-- Opening Marker --

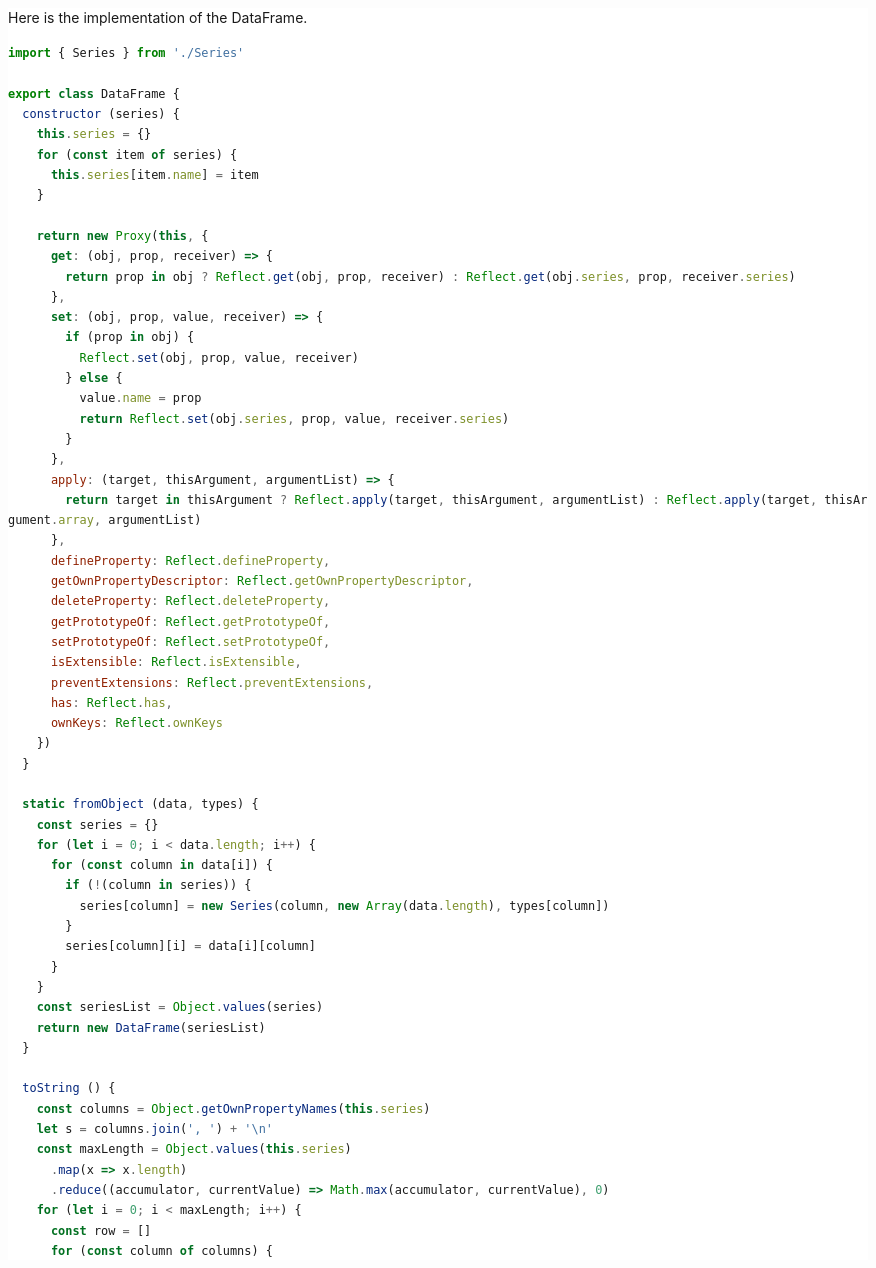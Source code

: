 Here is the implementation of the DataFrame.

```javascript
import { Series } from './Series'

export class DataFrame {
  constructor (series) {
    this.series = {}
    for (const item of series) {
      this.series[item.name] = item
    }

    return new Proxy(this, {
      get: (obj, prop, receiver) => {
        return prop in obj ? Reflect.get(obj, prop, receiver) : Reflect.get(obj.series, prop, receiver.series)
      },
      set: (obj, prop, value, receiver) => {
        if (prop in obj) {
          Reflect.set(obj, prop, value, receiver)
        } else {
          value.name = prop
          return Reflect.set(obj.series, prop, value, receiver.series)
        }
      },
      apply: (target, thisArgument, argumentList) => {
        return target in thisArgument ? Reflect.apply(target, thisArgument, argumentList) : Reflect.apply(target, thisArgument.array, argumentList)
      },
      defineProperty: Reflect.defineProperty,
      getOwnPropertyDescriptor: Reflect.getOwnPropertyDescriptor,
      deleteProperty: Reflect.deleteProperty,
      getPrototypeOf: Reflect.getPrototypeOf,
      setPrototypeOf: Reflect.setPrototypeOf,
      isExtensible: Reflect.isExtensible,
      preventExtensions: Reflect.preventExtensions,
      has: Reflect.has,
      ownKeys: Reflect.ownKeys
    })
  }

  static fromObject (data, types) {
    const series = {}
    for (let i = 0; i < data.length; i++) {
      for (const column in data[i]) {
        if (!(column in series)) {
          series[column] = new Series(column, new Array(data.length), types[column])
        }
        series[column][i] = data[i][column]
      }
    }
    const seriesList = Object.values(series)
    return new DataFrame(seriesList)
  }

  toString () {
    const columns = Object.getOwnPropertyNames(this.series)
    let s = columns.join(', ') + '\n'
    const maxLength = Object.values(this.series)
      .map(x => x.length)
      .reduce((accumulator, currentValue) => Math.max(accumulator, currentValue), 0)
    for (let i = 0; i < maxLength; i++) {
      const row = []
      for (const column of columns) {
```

-- Closing Marker --
-- Opening Marker --

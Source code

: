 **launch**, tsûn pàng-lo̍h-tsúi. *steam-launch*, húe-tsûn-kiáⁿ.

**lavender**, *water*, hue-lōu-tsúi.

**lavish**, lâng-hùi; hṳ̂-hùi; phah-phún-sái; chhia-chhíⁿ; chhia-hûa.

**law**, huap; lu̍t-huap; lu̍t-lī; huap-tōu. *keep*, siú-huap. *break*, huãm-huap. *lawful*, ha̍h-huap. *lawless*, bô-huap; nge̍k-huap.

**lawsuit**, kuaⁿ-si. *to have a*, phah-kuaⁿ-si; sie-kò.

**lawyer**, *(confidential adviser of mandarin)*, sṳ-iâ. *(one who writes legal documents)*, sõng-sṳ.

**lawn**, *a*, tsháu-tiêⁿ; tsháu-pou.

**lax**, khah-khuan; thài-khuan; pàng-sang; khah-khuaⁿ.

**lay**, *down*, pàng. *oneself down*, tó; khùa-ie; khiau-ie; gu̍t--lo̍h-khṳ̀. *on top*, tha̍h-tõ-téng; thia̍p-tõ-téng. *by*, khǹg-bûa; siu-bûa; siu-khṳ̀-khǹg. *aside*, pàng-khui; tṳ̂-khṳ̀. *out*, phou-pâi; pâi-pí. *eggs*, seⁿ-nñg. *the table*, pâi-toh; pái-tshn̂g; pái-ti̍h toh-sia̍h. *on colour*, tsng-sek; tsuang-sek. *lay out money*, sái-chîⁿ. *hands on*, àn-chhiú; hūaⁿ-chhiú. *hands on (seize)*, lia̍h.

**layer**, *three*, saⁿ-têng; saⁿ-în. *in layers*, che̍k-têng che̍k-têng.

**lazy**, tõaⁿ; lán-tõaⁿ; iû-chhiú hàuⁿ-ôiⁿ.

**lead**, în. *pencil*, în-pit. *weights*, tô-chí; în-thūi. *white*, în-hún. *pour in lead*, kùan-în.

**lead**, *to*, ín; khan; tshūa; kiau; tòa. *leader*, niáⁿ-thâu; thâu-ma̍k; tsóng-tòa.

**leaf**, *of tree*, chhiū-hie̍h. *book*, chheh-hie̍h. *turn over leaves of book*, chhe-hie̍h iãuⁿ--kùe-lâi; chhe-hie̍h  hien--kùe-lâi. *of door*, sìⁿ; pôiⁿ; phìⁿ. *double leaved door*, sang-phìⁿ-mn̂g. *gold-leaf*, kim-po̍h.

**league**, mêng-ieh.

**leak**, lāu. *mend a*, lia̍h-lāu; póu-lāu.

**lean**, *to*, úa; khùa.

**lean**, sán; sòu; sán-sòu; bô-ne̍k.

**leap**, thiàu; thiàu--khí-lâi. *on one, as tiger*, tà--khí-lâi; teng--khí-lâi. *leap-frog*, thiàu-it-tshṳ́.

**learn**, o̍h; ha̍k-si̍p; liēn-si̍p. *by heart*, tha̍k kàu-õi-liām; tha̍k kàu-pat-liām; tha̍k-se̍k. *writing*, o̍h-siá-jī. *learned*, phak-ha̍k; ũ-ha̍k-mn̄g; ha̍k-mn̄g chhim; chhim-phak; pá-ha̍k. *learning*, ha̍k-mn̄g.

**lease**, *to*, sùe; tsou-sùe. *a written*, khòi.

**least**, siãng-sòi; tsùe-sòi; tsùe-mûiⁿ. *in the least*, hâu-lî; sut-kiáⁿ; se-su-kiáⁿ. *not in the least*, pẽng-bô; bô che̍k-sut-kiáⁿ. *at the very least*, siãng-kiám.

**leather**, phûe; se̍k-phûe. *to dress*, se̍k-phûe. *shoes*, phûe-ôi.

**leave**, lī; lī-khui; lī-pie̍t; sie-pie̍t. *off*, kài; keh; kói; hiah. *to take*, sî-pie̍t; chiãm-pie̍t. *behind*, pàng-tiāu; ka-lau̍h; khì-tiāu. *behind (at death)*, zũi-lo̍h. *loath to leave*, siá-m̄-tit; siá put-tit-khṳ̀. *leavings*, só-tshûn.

-- Closing Marker --

INSTRUCTIONS FOR THE TASK:
Wherever the string "apply" occurs in the records above, copy that line.

REPLY TO THE TASK:
      apply: (target, thisArgument, argumentList) => {
        return target in thisArgument ? Reflect.apply(target, thisArgument, argumentList) : Reflect.apply(target, thisArgument.array, argumentList)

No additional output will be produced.